Here in this great big greasy cheese-burger of a town, the movement's afoot to convert every marketable activity of life into show biz so it can be sold back to the American people. In the old show biz, ED Wynn came out from behind a curtain and, in a funny hat, made us laugh, thereby enriching, if only temporarily, our lives.
Or a brooding horde of les miserables in a Eugene O'Neill or Tennessee Williams play would shadow box and arm wrestle with the human condition for a couple of hours and thereby enrich, if only temporarily, our lives.
Many people in Hollywood today aren't interested in enriching anything but their holdings. One need spend only a few days here listening to their endless prattling about options and treatments and pilots and projects and Perrier and you can understand why Paul Mazursky ended his movie "Alex in Wonderland" with a slaughter on Sunset Boulevard as Doris Day sang "Hooray for Hollywood" on the soundtrack.
One irony of it all is that more and more TV shows take the form of moral lectures of sensitivity training sessions. Added pap like ABC's "Eight Is Enough" comes complete each week with instruction on how to handle domestic situations. The notion of millions of Americans getting poop on coping from Hollywood, hot-bed of hair transplants and car stereos, is way beyond preposterous; the bulletins might as well be handed down by little green men on the moon.
One way of measuring the chronic creative drought of Hollywood and its new excuse for entertainment is to add up the number of shows that are in some way about show biz. Writting abour show biz as if it were the real world is the first refuge of a hack; also, it confirms that the greatest source of fascination for the people who live in Hollywood is Themselves. That's why they go through primal scream and est and sensory deprivation and anything else that comes along. That's why they came here in the first place; they were in love with the idea of show biz success.

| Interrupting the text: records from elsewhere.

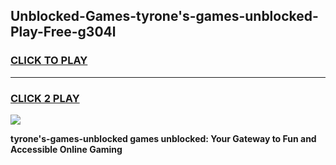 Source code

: 
## Unblocked-Games-tyrone's-games-unblocked-Play-Free-g304l
<h3>
<a href="https://premium76.site?title=tyrone's-games-unblocked&ref=17A">CLICK TO PLAY</a></h3>
<hr>

<h3>
<a href="https://premium76.site?title=tyrone's-games-unblocked&ref=17A">CLICK 2 PLAY</a>
  
</h3>

<a href="https://premium76.site?title=tyrone's-games-unblocked&ref=17A"><img src="https://clearcache.store/games.png"></a>


**tyrone's-games-unblocked games unblocked: Your Gateway to Fun and Accessible Online Gaming**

And so the newly revamped and artistically corrupt "Mary Tyler Moore Show" is all about show business and a character not much unlike Mary Tyler Moore. "WKRP in Cincinnati" is about a small-time radio station where everyone dreams of making it in big-time show biz. The lead character of the ravingly barren "Hello, Larry" is a radio talk-show host. Even on "Family," the show ABC always holds up as a virtual hemmorrhage on the bleeding-heart scale, sonny-boy has a job writting for television, and this character is so honorable and decent as to send angels into snits of envy.
"Alice" is always trying to break into show biz, Stockard Channing starred in a commercial in a recent "Just Friends" (she moved to Los Angeles in the pilot because, of course, it's the city of hope-or so Americans are tole every night of their lives) and on the other wise unimpeachable "Taxi" comedy, one character is a struggling young actor.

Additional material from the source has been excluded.